In this section, we'll see how to integrate functions that are the product of multiple trig functions. Again (and I can't believe I keep saying this), remember that we're not going to learn a new method of integration; instead, we'll see how to manipulate these trig functions (using identities) to get them into a form that we can integrate using u-substitution.

To do so, we'll have to start with a refresher on the specific identities that will be useful to us for the problems that we'll do. I should mention here that we're going to focus on two forms: powers of sine and cosine multiplied together, like \[\int \sin^3 x \ \cos^4 x \ dx\] and powers of secant and tangent multiplied together, like \[\int \sec^2 x \ \tan^2 x \ dx.\] Therefore, the identities that we'll need are the ones that relate \(\sin\) to \(\cos\), and \(\sec\) to \(\tan\).

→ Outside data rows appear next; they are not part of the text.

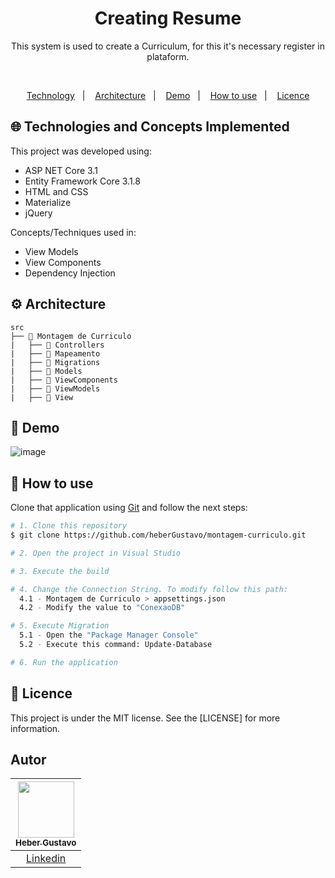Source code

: <h1 align="center">
  Creating Resume
</h1>

<p align="center">
  This system is used to create a Curriculum, for this it's necessary register in plataform.
</p>


</br>
  
<p align="center">
  <a href="#globe_with_meridians-Technologies-and-Concepts-Implemented">Technology</a>&nbsp;&nbsp;&nbsp;|&nbsp;&nbsp;&nbsp;
   <a href="#gear-Architecture">Architecture</a>&nbsp;&nbsp;&nbsp;|&nbsp;&nbsp;&nbsp;
   <a href="#round_pushpin-demo">Demo</a>&nbsp;&nbsp;&nbsp;|&nbsp;&nbsp;&nbsp;
  <a href="#wrench-How-to-use">How to use</a>&nbsp;&nbsp;&nbsp;|&nbsp;&nbsp;&nbsp;
  <a href="#memo-Licence">Licence</a>
</p>

## :globe_with_meridians: Technologies and Concepts Implemented

This project was developed using:

- ASP NET Core 3.1
- Entity Framework Core 3.1.8
- HTML and CSS
- Materialize
- jQuery

Concepts/Techniques used in:
- View Models
- View Components
- Dependency Injection

## :gear: Architecture

```🌐
src
├── 📂 Montagem de Curriculo
|   ├── 📂 Controllers
|   ├── 📂 Mapeamento
|   ├── 📂 Migrations
|   ├── 📂 Models
|   ├── 📂 ViewComponents
|   ├── 📂 ViewModels
|   ├── 📂 View

```

## :round_pushpin: Demo
![image](https://github.com/heberGustavo/montagem-curriculo/assets/44476616/b928e54a-5cef-4374-91b1-6459f968ab6d)


## :wrench: How to use

Clone that application using [Git](https://git-scm.com) and follow the next steps:

```bash
# 1. Clone this repository
$ git clone https://github.com/heberGustavo/montagem-curriculo.git

# 2. Open the project in Visual Studio

# 3. Execute the build

# 4. Change the Connection String. To modify follow this path:
  4.1 - Montagem de Curriculo > appsettings.json
  4.2 - Modify the value to "ConexaoDB"

# 5. Execute Migration
  5.1 - Open the "Package Manager Console"
  5.2 - Execute this command: Update-Database

# 6. Run the application

```


## :memo: Licence 
This project is under the MIT license. See the [LICENSE] for more information.


## Autor

| [<img src="https://avatars.githubusercontent.com/u/44476616?v=4" style="max-width: 100%;width: 90px;"><br><sub>Heber Gustavo</sub>](https://github.com/heberGustavo) |
| :---: |
|[Linkedin](https://www.linkedin.com/in/heber-gustavo/)|
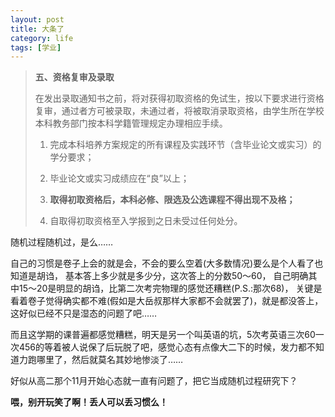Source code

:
 ```yaml
---
layout: post
title: 大条了
category: life
tags: [学业]
---
```


> **五、资格复审及录取**
>
> 在发出录取通知书之前，将对获得初取资格的免试生，按以下要求进行资格复审，通过者方可被录取，未通过者，将被取消录取资格，由学生所在学校本科教务部门按本科学籍管理规定办理相应手续。
> 
> 1. 完成本科培养方案规定的所有课程及实践环节（含毕业论文或实习）的学分要求；
> 
> 2. 毕业论文或实习成绩应在“良”以上；
> 
> 3. **取得初取资格后，本科必修、限选及公选课程不得出现不及格；**
> 
> 4. 自取得初取资格至入学报到之日未受过任何处分。

随机过程随机过，是么……

自己的习惯是卷子上会的就是会，不会的要么空着(大多数情况)要么是个人看了也知道是胡诌，
基本答上多少就是多少分，这次答上的分数50～60，
自己明确其中15～20是明显的胡诌，比第二次考完物理的感觉还糟糕(P.S.:那次68)，
关键是看着卷子觉得确实都不难(假如是大岳叔那样大家都不会就罢了)，就是都没答上，
这好似已经不只是湿态的问题了吧……

而且这学期的课普遍都感觉糟糕，明天是另一个叫英语的坑，5次考英语三次60一次456的等着被人说保了后玩脱了吧，感觉心态有点像大二下的时候，发力都不知道力跑哪里了，然后就莫名其妙地惨淡了……

好似从高二那个11月开始心态就一直有问题了，把它当成随机过程研究下？

**喂，别开玩笑了啊！丢人可以丢习惯么！**

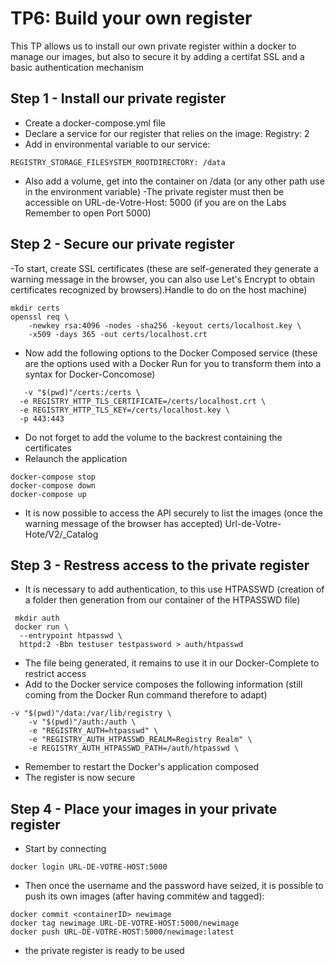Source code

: # TP6: Build your own register

This TP allows us to install our own private register within a docker to manage our images, but also to secure it by adding a certifat SSL and a basic authentication mechanism 

## Step 1 - Install our private register
- Create a docker-compose.yml file
- Declare a service for our register that relies on the image: Registry: 2
- Add in environmental variable to our service:
```
REGISTRY_STORAGE_FILESYSTEM_ROOTDIRECTORY: /data
```
- Also add a volume, get into the container on /data (or any other path use in the environment variable)
-The private register must then be accessible on URL-de-Votre-Host: 5000 (if you are on the Labs Remember to open Port 5000)

## Step 2 - Secure our private register

-To start, create SSL certificates (these are self-generated they generate a warning message in the browser, you can also use Let's Encrypt to obtain certificates recognized by browsers).Handle to do on the host machine)
```
mkdir certs
openssl req \
    -newkey rsa:4096 -nodes -sha256 -keyout certs/localhost.key \
    -x509 -days 365 -out certs/localhost.crt

```
- Now add the following options to the Docker Composed service (these are the options used with a Docker Run for you to transform them into a syntax for Docker-Concomose)
 ```
    -v "$(pwd)"/certs:/certs \         
   -e REGISTRY_HTTP_TLS_CERTIFICATE=/certs/localhost.crt \
   -e REGISTRY_HTTP_TLS_KEY=/certs/localhost.key \
   -p 443:443 
```
- Do not forget to add the volume to the backrest containing the certificates
- Relaunch the application
```
docker-compose stop
docker-compose down
docker-compose up
```
- It is now possible to access the API securely to list the images (once the warning message of the browser has accepted)
Url-de-Votre-Hote/V2/_Catalog

## Step 3 - Restress access to the private register

- It is necessary to add authentication, to this use HTPASSWD (creation of a folder then generation from our container of the HTPASSWD file)
```
 mkdir auth
 docker run \
  --entrypoint htpasswd \
  httpd:2 -Bbn testuser testpassword > auth/htpasswd
```
- The file being generated, it remains to use it in our Docker-Complete to restrict access
- Add to the Docker service composes the following information (still coming from the Docker Run command therefore to adapt)
```
-v "$(pwd)"/data:/var/lib/registry \
    -v "$(pwd)"/auth:/auth \
    -e "REGISTRY_AUTH=htpasswd" \
    -e "REGISTRY_AUTH_HTPASSWD_REALM=Registry Realm" \
    -e REGISTRY_AUTH_HTPASSWD_PATH=/auth/htpasswd \
```
- Remember to restart the Docker's application composed
- The register is now secure

## Step 4 - Place your images in your private register
- Start by connecting
```
docker login URL-DE-VOTRE-HOST:5000
```
- Then once the username and the password have seized, it is possible to push its own images (after having commitéw and tagged):
```
docker commit <containerID> newimage
docker tag newimage URL-DE-VOTRE-HOST:5000/newimage
docker push URL-DE-VOTRE-HOST:5000/newimage:latest
```
- the private register is ready to be used
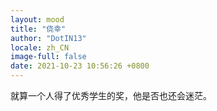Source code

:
 ```yaml
---
layout: mood
title: "侥幸"
author: "DotIN13"
locale: zh_CN
image-full: false
date: 2021-10-23 10:56:26 +0800
---
```


就算一个人得了优秀学生的奖，他是否也还会迷茫。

Before we do that, though, let's do a simple example that doesn't need the use of any identities; it is a simple u-substitution, but we have to recognize that.

Evaluate \(\displaystyle\int \tan x \ dx\).

The way to handle this one is to write the tangent as the quotient of the sine and cosine functions.

\[\int \tan x \ dx = \int \dfrac{\sin x}{\cos x} \ dx\]Then, letting \(u=\cos x\) and \(du = -\sin x \ dx\), \[\begin{align} &\int \dfrac{\sin x}{\cos x} \ dx = -\int \dfrac{1}{u} \ du = -\ln u + C = \ans{-\ln|\cos x| + C} \end{align}\]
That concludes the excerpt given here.